> _What is being asked_
Transcribe the following records in full, exactly as shown.

> _The records_
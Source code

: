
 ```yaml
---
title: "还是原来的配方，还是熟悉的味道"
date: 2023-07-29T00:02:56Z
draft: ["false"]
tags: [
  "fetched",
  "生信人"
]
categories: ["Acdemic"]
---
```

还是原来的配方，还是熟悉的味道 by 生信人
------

> _Solution to this exercise_
Source code

:
 ```yaml
---
title: "还是原来的配方，还是熟悉的味道"
date: 2023-07-29T00:02:56Z
draft: ["false"]
tags: [
  "fetched",
  "生信人"
]
categories: ["Acdemic"]
---
```

还是原来的配方，还是熟悉的味道 by 生信人
------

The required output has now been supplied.